### SUPPLIED DATA
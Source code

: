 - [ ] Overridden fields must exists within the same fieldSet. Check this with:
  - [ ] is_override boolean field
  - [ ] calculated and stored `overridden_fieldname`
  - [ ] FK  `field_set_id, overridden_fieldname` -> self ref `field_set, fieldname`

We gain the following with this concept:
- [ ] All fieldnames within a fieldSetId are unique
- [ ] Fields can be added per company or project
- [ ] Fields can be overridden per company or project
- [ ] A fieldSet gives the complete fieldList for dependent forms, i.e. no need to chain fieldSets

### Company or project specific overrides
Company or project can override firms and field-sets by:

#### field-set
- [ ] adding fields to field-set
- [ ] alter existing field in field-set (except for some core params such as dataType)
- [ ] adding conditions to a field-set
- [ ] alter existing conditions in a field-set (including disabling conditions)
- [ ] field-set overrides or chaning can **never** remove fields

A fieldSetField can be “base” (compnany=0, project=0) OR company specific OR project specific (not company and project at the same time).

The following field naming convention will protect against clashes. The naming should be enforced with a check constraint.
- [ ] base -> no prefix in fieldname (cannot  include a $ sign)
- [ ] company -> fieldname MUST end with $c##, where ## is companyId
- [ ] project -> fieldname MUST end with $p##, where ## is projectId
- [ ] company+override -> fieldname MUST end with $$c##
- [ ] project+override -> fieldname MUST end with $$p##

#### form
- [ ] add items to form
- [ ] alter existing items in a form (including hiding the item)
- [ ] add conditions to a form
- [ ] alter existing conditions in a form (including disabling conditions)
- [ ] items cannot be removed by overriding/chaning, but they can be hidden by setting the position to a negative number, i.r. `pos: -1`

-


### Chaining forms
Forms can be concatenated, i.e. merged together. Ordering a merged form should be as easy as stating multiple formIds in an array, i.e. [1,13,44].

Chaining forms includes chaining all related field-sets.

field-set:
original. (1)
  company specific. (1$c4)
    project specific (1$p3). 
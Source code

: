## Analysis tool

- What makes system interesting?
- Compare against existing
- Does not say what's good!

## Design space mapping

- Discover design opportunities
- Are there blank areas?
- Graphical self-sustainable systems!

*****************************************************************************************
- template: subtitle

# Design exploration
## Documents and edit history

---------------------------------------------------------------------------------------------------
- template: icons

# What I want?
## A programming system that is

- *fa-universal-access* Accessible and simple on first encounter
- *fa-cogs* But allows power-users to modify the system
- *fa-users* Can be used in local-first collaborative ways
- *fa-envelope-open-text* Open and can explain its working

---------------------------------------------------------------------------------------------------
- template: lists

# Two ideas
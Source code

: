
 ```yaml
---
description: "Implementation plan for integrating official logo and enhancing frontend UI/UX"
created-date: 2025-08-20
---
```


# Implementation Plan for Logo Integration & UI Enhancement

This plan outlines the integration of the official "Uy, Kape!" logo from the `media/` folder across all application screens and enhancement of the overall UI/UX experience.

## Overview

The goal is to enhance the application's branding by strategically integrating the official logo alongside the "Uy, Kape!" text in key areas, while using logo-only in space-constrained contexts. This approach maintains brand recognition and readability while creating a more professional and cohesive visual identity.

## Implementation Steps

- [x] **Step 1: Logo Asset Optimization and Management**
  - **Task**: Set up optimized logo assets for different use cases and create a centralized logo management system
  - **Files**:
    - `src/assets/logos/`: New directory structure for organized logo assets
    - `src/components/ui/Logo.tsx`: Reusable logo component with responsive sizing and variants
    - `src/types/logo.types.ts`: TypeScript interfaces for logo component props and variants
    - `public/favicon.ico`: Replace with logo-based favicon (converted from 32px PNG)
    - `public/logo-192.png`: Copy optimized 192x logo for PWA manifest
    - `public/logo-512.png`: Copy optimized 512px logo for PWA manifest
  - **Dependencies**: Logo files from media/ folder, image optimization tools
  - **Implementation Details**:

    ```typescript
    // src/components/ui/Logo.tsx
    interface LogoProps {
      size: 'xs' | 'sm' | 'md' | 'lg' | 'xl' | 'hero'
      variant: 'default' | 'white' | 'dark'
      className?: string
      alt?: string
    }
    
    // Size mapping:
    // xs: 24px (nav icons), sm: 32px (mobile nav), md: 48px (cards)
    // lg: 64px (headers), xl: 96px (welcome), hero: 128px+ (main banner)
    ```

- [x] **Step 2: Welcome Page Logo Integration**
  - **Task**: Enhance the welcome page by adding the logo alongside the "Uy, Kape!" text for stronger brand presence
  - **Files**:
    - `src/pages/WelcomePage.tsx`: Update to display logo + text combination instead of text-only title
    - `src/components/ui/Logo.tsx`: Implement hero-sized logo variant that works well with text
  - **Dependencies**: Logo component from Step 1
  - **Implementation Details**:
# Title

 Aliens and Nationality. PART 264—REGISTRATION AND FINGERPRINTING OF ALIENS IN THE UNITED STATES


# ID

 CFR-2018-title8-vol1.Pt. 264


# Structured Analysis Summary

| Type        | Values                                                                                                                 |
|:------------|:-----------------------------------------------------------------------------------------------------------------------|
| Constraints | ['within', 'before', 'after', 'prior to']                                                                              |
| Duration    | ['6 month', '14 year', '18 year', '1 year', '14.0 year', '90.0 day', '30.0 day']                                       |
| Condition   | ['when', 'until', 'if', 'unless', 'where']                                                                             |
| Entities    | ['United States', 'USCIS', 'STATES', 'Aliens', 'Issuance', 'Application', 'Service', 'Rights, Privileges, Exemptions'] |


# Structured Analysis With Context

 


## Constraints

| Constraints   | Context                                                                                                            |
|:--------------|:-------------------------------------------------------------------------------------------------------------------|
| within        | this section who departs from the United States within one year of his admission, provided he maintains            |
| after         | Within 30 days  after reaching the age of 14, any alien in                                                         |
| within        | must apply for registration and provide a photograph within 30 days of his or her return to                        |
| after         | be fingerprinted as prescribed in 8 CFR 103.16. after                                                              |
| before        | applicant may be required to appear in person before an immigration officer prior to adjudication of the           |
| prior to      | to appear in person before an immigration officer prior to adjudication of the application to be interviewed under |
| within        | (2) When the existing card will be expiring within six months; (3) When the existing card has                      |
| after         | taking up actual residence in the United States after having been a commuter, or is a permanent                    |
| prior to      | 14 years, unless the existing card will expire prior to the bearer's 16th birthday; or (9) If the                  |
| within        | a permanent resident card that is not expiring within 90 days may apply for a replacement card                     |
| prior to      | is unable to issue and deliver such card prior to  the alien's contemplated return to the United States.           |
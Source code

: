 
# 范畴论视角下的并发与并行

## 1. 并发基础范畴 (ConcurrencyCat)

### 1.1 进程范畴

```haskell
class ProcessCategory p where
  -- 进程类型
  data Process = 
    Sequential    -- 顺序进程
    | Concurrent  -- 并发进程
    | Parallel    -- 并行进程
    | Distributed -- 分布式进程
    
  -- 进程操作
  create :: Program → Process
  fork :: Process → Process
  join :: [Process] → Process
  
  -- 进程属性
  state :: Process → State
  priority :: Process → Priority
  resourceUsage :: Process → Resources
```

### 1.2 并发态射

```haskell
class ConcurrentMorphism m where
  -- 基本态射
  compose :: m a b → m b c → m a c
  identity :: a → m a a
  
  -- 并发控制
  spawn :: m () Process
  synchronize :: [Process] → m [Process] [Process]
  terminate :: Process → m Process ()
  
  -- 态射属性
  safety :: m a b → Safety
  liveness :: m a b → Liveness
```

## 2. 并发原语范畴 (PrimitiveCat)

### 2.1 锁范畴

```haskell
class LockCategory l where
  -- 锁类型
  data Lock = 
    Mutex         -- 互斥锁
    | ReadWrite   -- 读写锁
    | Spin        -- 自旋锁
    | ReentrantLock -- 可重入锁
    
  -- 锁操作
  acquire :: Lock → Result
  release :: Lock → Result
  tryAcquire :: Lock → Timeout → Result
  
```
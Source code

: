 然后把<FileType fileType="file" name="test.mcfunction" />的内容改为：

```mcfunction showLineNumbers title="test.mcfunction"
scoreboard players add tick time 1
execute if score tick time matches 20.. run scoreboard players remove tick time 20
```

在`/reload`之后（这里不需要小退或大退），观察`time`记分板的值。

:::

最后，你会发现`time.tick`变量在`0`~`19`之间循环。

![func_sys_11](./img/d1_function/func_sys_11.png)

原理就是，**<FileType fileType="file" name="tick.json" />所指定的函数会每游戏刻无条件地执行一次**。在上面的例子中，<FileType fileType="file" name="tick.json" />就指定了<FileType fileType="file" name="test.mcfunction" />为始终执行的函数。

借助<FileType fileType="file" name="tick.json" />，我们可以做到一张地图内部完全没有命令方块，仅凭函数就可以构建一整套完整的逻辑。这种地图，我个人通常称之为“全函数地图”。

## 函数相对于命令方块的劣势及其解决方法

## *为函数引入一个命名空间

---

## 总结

### WHAT THIS TASK INVOLVES
A line qualifies when it holds the word "folder"; report all qualifying lines from the records above.

### TASK ANSWER
This plan outlines the integration of the official "Uy, Kape!" logo from the `media/` folder across all application screens and enhancement of the overall UI/UX experience.
  - **Dependencies**: Logo files from media/ folder, image optimization tools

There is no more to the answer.